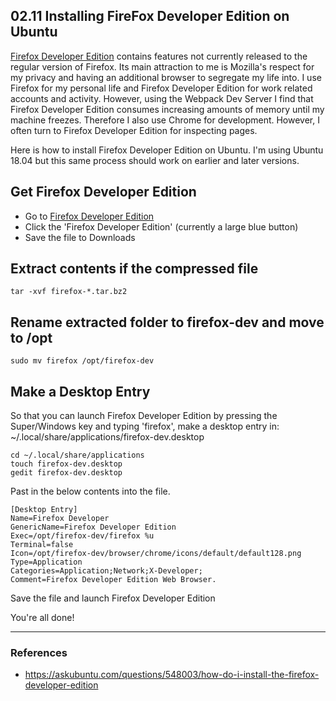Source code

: ## 02.11 Installing FireFox Developer Edition on Ubuntu

[Firefox Developer Edition](https://www.mozilla.org/en-US/firefox/developer/) contains features not currently released to the regular version of Firefox. Its main attraction to me is Mozilla's respect for my privacy and having an additional browser to segregate my life into. I use Firefox for my personal life and Firefox Developer Edition for work related accounts and activity. However, using the Webpack Dev Server I find that Firefox Developer Edition consumes increasing amounts of memory until my machine freezes. Therefore I also use Chrome for development. However, I often turn to Firefox Developer Edition for inspecting pages.

Here is how to install Firefox Developer Edition on Ubuntu. I'm using Ubuntu 18.04 but this same process should work on earlier and later versions.

## Get Firefox Developer Edition
- Go to [Firefox Developer Edition](https://www.mozilla.org/en-US/firefox/developer/)
- Click the 'Firefox Developer Edition' (currently a large blue button)
- Save the file to Downloads

## Extract contents if the compressed file
```console
tar -xvf firefox-*.tar.bz2
```

## Rename extracted folder to firefox-dev and move to /opt
```console
sudo mv firefox /opt/firefox-dev
```

## Make a Desktop Entry
So that you can launch Firefox Developer Edition by pressing the Super/Windows key and typing 'firefox', make a desktop entry in: ~/.local/share/applications/firefox-dev.desktop

```console
cd ~/.local/share/applications
touch firefox-dev.desktop
gedit firefox-dev.desktop
```

Past in the below contents into the file.
```
[Desktop Entry]
Name=Firefox Developer
GenericName=Firefox Developer Edition
Exec=/opt/firefox-dev/firefox %u
Terminal=false
Icon=/opt/firefox-dev/browser/chrome/icons/default/default128.png
Type=Application
Categories=Application;Network;X-Developer;
Comment=Firefox Developer Edition Web Browser.
```

Save the file and launch Firefox Developer Edition

You're all done!


---

### References

- https://askubuntu.com/questions/548003/how-do-i-install-the-firefox-developer-edition
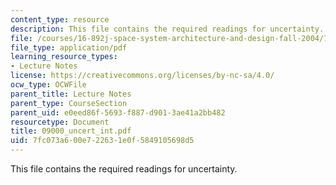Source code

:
 ```yaml
---
content_type: resource
description: This file contains the required readings for uncertainty.
file: /courses/16-892j-space-system-architecture-and-design-fall-2004/7fc073a600e722631e0f5849105698d5_09000_uncert_int.pdf
file_type: application/pdf
learning_resource_types:
- Lecture Notes
license: https://creativecommons.org/licenses/by-nc-sa/4.0/
ocw_type: OCWFile
parent_title: Lecture Notes
parent_type: CourseSection
parent_uid: e0eed86f-5693-f887-d901-3ae41a2bb482
resourcetype: Document
title: 09000_uncert_int.pdf
uid: 7fc073a6-00e7-2263-1e0f-5849105698d5
---
```

This file contains the required readings for uncertainty.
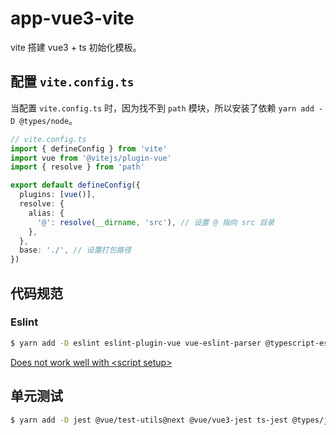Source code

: # app-vue3-vite

vite 搭建 vue3 + ts 初始化模板。

## 配置 `vite.config.ts`

当配置 `vite.config.ts` 时，因为找不到 `path` 模块，所以安装了依赖 `yarn add -D @types/node`。

```ts
// vite.config.ts
import { defineConfig } from 'vite'
import vue from '@vitejs/plugin-vue'
import { resolve } from 'path'

export default defineConfig({
  plugins: [vue()],
  resolve: {
    alias: {
      '@': resolve(__dirname, 'src'), // 设置 @ 指向 src 目录
    },
  },
  base: './', // 设置打包路径
})
```

## 代码规范

### Eslint

```sh
$ yarn add -D eslint eslint-plugin-vue vue-eslint-parser @typescript-eslint/parser @typescript-eslint/eslint-plugin eslint-config-airbnb-base eslint-plugin-import eslint-import-resolver-alias
```

[Does not work well with \<script setup\>](https://eslint.vuejs.org/user-guide/#does-not-work-well-with-script-setup)

## 单元测试

```sh
$ yarn add -D jest @vue/test-utils@next @vue/vue3-jest ts-jest @types/jest
```
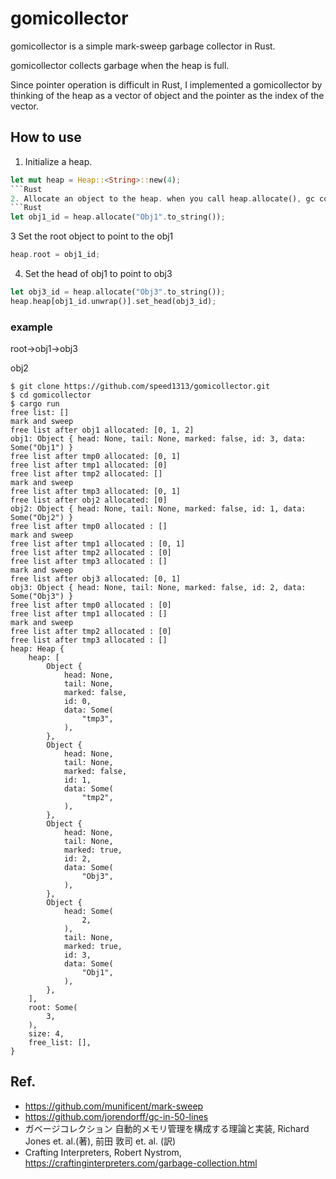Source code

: # gomicollector
gomicollector is a simple mark-sweep garbage collector in Rust.

gomicollector collects garbage when the heap is full.

Since pointer operation is difficult in Rust, I implemented a gomicollector by thinking of the heap as a vector of object and the pointer as the index of the vector.


## How to use
1. Initialize a heap.
```Rust
let mut heap = Heap::<String>::new(4);
```Rust
2. Allocate an object to the heap. when you call heap.allocate(), gc collects usable memory with mark and sweep algorithm.
```Rust
let obj1_id = heap.allocate("Obj1".to_string());
```
3 Set the root object to point to the obj1
```Rust
heap.root = obj1_id;
```
4. Set the head of obj1 to point to obj3
```Rust
let obj3_id = heap.allocate("Obj3".to_string());
heap.heap[obj1_id.unwrap()].set_head(obj3_id);
```

###  example
root->obj1->obj3

obj2

```
$ git clone https://github.com/speed1313/gomicollector.git
$ cd gomicollector
$ cargo run
free list: []
mark and sweep
free list after obj1 allocated: [0, 1, 2]
obj1: Object { head: None, tail: None, marked: false, id: 3, data: Some("Obj1") }
free list after tmp0 allocated: [0, 1]
free list after tmp1 allocated: [0]
free list after tmp2 allocated: []
mark and sweep
free list after tmp3 allocated: [0, 1]
free list after obj2 allocated: [0]
obj2: Object { head: None, tail: None, marked: false, id: 1, data: Some("Obj2") }
free list after tmp0 allocated : []
mark and sweep
free list after tmp1 allocated : [0, 1]
free list after tmp2 allocated : [0]
free list after tmp3 allocated : []
mark and sweep
free list after obj3 allocated: [0, 1]
obj3: Object { head: None, tail: None, marked: false, id: 2, data: Some("Obj3") }
free list after tmp0 allocated : [0]
free list after tmp1 allocated : []
mark and sweep
free list after tmp2 allocated : [0]
free list after tmp3 allocated : []
heap: Heap {
    heap: [
        Object {
            head: None,
            tail: None,
            marked: false,
            id: 0,
            data: Some(
                "tmp3",
            ),
        },
        Object {
            head: None,
            tail: None,
            marked: false,
            id: 1,
            data: Some(
                "tmp2",
            ),
        },
        Object {
            head: None,
            tail: None,
            marked: true,
            id: 2,
            data: Some(
                "Obj3",
            ),
        },
        Object {
            head: Some(
                2,
            ),
            tail: None,
            marked: true,
            id: 3,
            data: Some(
                "Obj1",
            ),
        },
    ],
    root: Some(
        3,
    ),
    size: 4,
    free_list: [],
}
```

## Ref.

- https://github.com/munificent/mark-sweep
- https://github.com/jorendorff/gc-in-50-lines
- ガベージコレクション 自動的メモリ管理を構成する理論と実装, Richard Jones et. al.(著), 前田 敦司 et. al. (訳)
- Crafting Interpreters, Robert Nystrom, https://craftinginterpreters.com/garbage-collection.html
........
Would you write out every record word for word, leaving no picture in?

- SOLUTION TO THIS PROBLEM
Source code

: ## 02.11 Installing FireFox Developer Edition on Ubuntu

[Firefox Developer Edition](https://www.mozilla.org/en-US/firefox/developer/) contains features not currently released to the regular version of Firefox. Its main attraction to me is Mozilla's respect for my privacy and having an additional browser to segregate my life into. I use Firefox for my personal life and Firefox Developer Edition for work related accounts and activity. However, using the Webpack Dev Server I find that Firefox Developer Edition consumes increasing amounts of memory until my machine freezes. Therefore I also use Chrome for development. However, I often turn to Firefox Developer Edition for inspecting pages.

Here is how to install Firefox Developer Edition on Ubuntu. I'm using Ubuntu 18.04 but this same process should work on earlier and later versions.

## Get Firefox Developer Edition
- Go to [Firefox Developer Edition](https://www.mozilla.org/en-US/firefox/developer/)
- Click the 'Firefox Developer Edition' (currently a large blue button)
- Save the file to Downloads

## Extract contents if the compressed file
```console
tar -xvf firefox-*.tar.bz2
```

## Rename extracted folder to firefox-dev and move to /opt
```console
sudo mv firefox /opt/firefox-dev
```

## Make a Desktop Entry
So that you can launch Firefox Developer Edition by pressing the Super/Windows key and typing 'firefox', make a desktop entry in: ~/.local/share/applications/firefox-dev.desktop

```console
cd ~/.local/share/applications
touch firefox-dev.desktop
gedit firefox-dev.desktop
```

Past in the below contents into the file.
```
[Desktop Entry]
Name=Firefox Developer
GenericName=Firefox Developer Edition
Exec=/opt/firefox-dev/firefox %u
Terminal=false
Icon=/opt/firefox-dev/browser/chrome/icons/default/default128.png
Type=Application
Categories=Application;Network;X-Developer;
Comment=Firefox Developer Edition Web Browser.
```

Save the file and launch Firefox Developer Edition

You're all done!


---

### References

- https://askubuntu.com/questions/548003/how-do-i-install-the-firefox-developer-edition
Source code

:
 ```yaml
---
content_type: resource
description: This file contains the required readings for uncertainty.
file: /courses/16-892j-space-system-architecture-and-design-fall-2004/7fc073a600e722631e0f5849105698d5_09000_uncert_int.pdf
file_type: application/pdf
learning_resource_types:
- Lecture Notes
license: https://creativecommons.org/licenses/by-nc-sa/4.0/
ocw_type: OCWFile
parent_title: Lecture Notes
parent_type: CourseSection
parent_uid: e0eed86f-5693-f887-d901-3ae41a2bb482
resourcetype: Document
title: 09000_uncert_int.pdf
uid: 7fc073a6-00e7-2263-1e0f-5849105698d5
---
```

This file contains the required readings for uncertainty.
Source code

: # app-vue3-vite

vite 搭建 vue3 + ts 初始化模板。

## 配置 `vite.config.ts`

当配置 `vite.config.ts` 时，因为找不到 `path` 模块，所以安装了依赖 `yarn add -D @types/node`。

```ts
// vite.config.ts
import { defineConfig } from 'vite'
import vue from '@vitejs/plugin-vue'
import { resolve } from 'path'

export default defineConfig({
  plugins: [vue()],
  resolve: {
    alias: {
      '@': resolve(__dirname, 'src'), // 设置 @ 指向 src 目录
    },
  },
  base: './', // 设置打包路径
})
```

## 代码规范

### Eslint

```sh
$ yarn add -D eslint eslint-plugin-vue vue-eslint-parser @typescript-eslint/parser @typescript-eslint/eslint-plugin eslint-config-airbnb-base eslint-plugin-import eslint-import-resolver-alias
```

[Does not work well with \<script setup\>](https://eslint.vuejs.org/user-guide/#does-not-work-well-with-script-setup)

## 单元测试

```sh
$ yarn add -D jest @vue/test-utils@next @vue/vue3-jest ts-jest @types/jest
```
Source code

: # gomicollector
gomicollector is a simple mark-sweep garbage collector in Rust.

gomicollector collects garbage when the heap is full.

Since pointer operation is difficult in Rust, I implemented a gomicollector by thinking of the heap as a vector of object and the pointer as the index of the vector.


## How to use
1. Initialize a heap.
```Rust
let mut heap = Heap::<String>::new(4);
```Rust
2. Allocate an object to the heap. when you call heap.allocate(), gc collects usable memory with mark and sweep algorithm.
```Rust
let obj1_id = heap.allocate("Obj1".to_string());
```
3 Set the root object to point to the obj1
```Rust
heap.root = obj1_id;
```
4. Set the head of obj1 to point to obj3
```Rust
let obj3_id = heap.allocate("Obj3".to_string());
heap.heap[obj1_id.unwrap()].set_head(obj3_id);
```

###  example
root->obj1->obj3

obj2

```
$ git clone https://github.com/speed1313/gomicollector.git
$ cd gomicollector
$ cargo run
free list: []
mark and sweep
free list after obj1 allocated: [0, 1, 2]
obj1: Object { head: None, tail: None, marked: false, id: 3, data: Some("Obj1") }
free list after tmp0 allocated: [0, 1]
free list after tmp1 allocated: [0]
free list after tmp2 allocated: []
mark and sweep
free list after tmp3 allocated: [0, 1]
free list after obj2 allocated: [0]
obj2: Object { head: None, tail: None, marked: false, id: 1, data: Some("Obj2") }
free list after tmp0 allocated : []
mark and sweep
free list after tmp1 allocated : [0, 1]
free list after tmp2 allocated : [0]
free list after tmp3 allocated : []
mark and sweep
free list after obj3 allocated: [0, 1]
obj3: Object { head: None, tail: None, marked: false, id: 2, data: Some("Obj3") }
free list after tmp0 allocated : [0]
free list after tmp1 allocated : []
mark and sweep
free list after tmp2 allocated : [0]
free list after tmp3 allocated : []
heap: Heap {
    heap: [
        Object {
            head: None,
            tail: None,
            marked: false,
            id: 0,
            data: Some(
                "tmp3",
            ),
        },
        Object {
            head: None,
            tail: None,
            marked: false,
            id: 1,
            data: Some(
                "tmp2",
            ),
        },
        Object {
            head: None,
            tail: None,
            marked: true,
            id: 2,
            data: Some(
                "Obj3",
            ),
        },
        Object {
            head: Some(
                2,
            ),
            tail: None,
            marked: true,
            id: 3,
            data: Some(
                "Obj1",
            ),
        },
    ],
    root: Some(
        3,
    ),
    size: 4,
    free_list: [],
}
```

## Ref.

- https://github.com/munificent/mark-sweep
- https://github.com/jorendorff/gc-in-50-lines
- ガベージコレクション 自動的メモリ管理を構成する理論と実装, Richard Jones et. al.(著), 前田 敦司 et. al. (訳)
- Crafting Interpreters, Robert Nystrom, https://craftinginterpreters.com/garbage-collection.html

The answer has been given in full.